─── Information provided ───

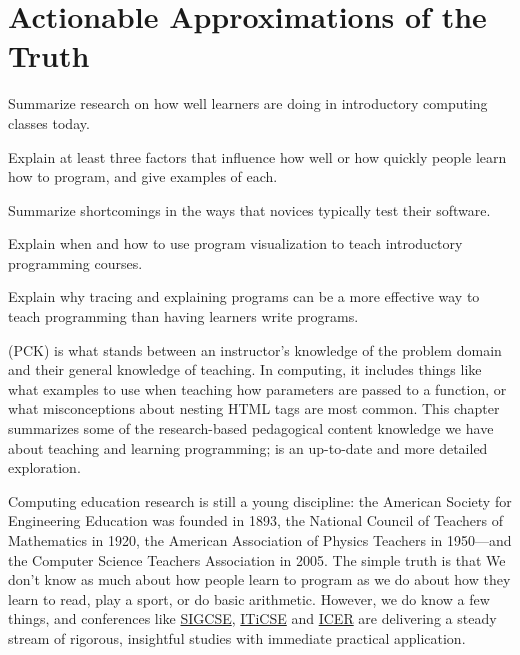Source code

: \chapter{Actionable Approximations of the Truth}\label{s:pck}

\begin{objectives}

\item
  Summarize research on how well learners are doing in introductory
  computing classes today.

\item
  Explain at least three factors that influence how well or how
  quickly people learn how to program, and give examples of each.

\item
  Summarize shortcomings in the ways that novices typically test their
  software.

\item
  Explain when and how to use program visualization to teach
  introductory programming courses.

\item
  Explain why tracing and explaining programs can be a more effective
  way to teach programming than having learners write programs.

\end{objectives}

 (PCK) is what stands between an instructor's knowledge of
the problem domain and their general knowledge of teaching.  In
computing, it includes things like what examples to use when teaching
how parameters are passed to a function, or what misconceptions about
nesting HTML tags are most common.  This chapter summarizes some of
the research-based pedagogical content knowledge we have about
teaching and learning programming; \cite{Sent2018} is an up-to-date
and more detailed exploration.

Computing education research is still a young discipline: the American
Society for Engineering Education was founded in 1893, the National
Council of Teachers of Mathematics in 1920, the American Association
of Physics Teachers in 1950---and the Computer Science Teachers
Association in 2005.  The simple truth is that We don't know as much
about how people learn to program as we do about how they learn to
read, play a sport, or do basic arithmetic.  However, we do know a few
things, and conferences like \href{http://sigcse.org/}{SIGCSE},
\href{http://iticse.acm.org/}{ITiCSE} and
\href{https://icer.hosting.acm.org}{ICER} are delivering a steady
stream of rigorous, insightful studies with immediate practical
application.

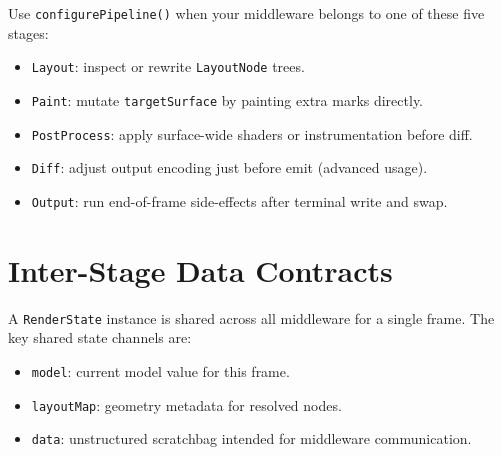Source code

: Use \texttt{c\allowbreak{}o\allowbreak{}n\allowbreak{}f\allowbreak{}i\allowbreak{}g\allowbreak{}u\allowbreak{}r\allowbreak{}e\allowbreak{}P\allowbreak{}i\allowbreak{}p\allowbreak{}e\allowbreak{}l\allowbreak{}i\allowbreak{}n\allowbreak{}e\allowbreak{}(\allowbreak{})} when your middleware belongs to one of these five stages:

\begin{itemize}
\tightlist
\item
  \texttt{L\allowbreak{}a\allowbreak{}y\allowbreak{}o\allowbreak{}u\allowbreak{}t}: inspect or rewrite \texttt{L\allowbreak{}a\allowbreak{}y\allowbreak{}o\allowbreak{}u\allowbreak{}t\allowbreak{}N\allowbreak{}o\allowbreak{}d\allowbreak{}e} trees.
\item
  \texttt{P\allowbreak{}a\allowbreak{}i\allowbreak{}n\allowbreak{}t}: mutate \texttt{t\allowbreak{}a\allowbreak{}r\allowbreak{}g\allowbreak{}e\allowbreak{}t\allowbreak{}S\allowbreak{}u\allowbreak{}r\allowbreak{}f\allowbreak{}a\allowbreak{}c\allowbreak{}e} by painting extra marks directly.
\item
  \texttt{P\allowbreak{}o\allowbreak{}s\allowbreak{}t\allowbreak{}P\allowbreak{}r\allowbreak{}o\allowbreak{}c\allowbreak{}e\allowbreak{}s\allowbreak{}s}: apply surface-wide shaders or instrumentation before diff.
\item
  \texttt{D\allowbreak{}i\allowbreak{}f\allowbreak{}f}: adjust output encoding just before emit (advanced usage).
\item
  \texttt{O\allowbreak{}u\allowbreak{}t\allowbreak{}p\allowbreak{}u\allowbreak{}t}: run end-of-frame side-effects after terminal write and swap.
\end{itemize}

\section{Inter-Stage Data Contracts}\label{record-014-inter-stage-data-contracts}

A \texttt{R\allowbreak{}e\allowbreak{}n\allowbreak{}d\allowbreak{}e\allowbreak{}r\allowbreak{}S\allowbreak{}t\allowbreak{}a\allowbreak{}t\allowbreak{}e} instance is shared across all middleware for a single frame. The key shared state channels are:

\begin{itemize}
\tightlist
\item
  \texttt{m\allowbreak{}o\allowbreak{}d\allowbreak{}e\allowbreak{}l}: current model value for this frame.
\item
  \texttt{l\allowbreak{}a\allowbreak{}y\allowbreak{}o\allowbreak{}u\allowbreak{}t\allowbreak{}M\allowbreak{}a\allowbreak{}p}: geometry metadata for resolved nodes.
\item
  \texttt{d\allowbreak{}a\allowbreak{}t\allowbreak{}a}: unstructured scratchbag intended for middleware communication.
\end{itemize}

───

### Your assignment:
Find the line with "Council of Teachers" in the data above, and from there retype each line exactly through the line with "when your middleware", skipping the pictures along the way.

### Response below:
Council of Teachers of Mathematics in 1920, the American Association
of Physics Teachers in 1950---and the Computer Science Teachers
Association in 2005.  The simple truth is that We don't know as much
about how people learn to program as we do about how they learn to
read, play a sport, or do basic arithmetic.  However, we do know a few
things, and conferences like \href{http://sigcse.org/}{SIGCSE},
\href{http://iticse.acm.org/}{ITiCSE} and
\href{https://icer.hosting.acm.org}{ICER} are delivering a steady
stream of rigorous, insightful studies with immediate practical
application.

Source code

: Use \texttt{c\allowbreak{}o\allowbreak{}n\allowbreak{}f\allowbreak{}i\allowbreak{}g\allowbreak{}u\allowbreak{}r\allowbreak{}e\allowbreak{}P\allowbreak{}i\allowbreak{}p\allowbreak{}e\allowbreak{}l\allowbreak{}i\allowbreak{}n\allowbreak{}e\allowbreak{}(\allowbreak{})} when your middleware belongs to one of these five stages:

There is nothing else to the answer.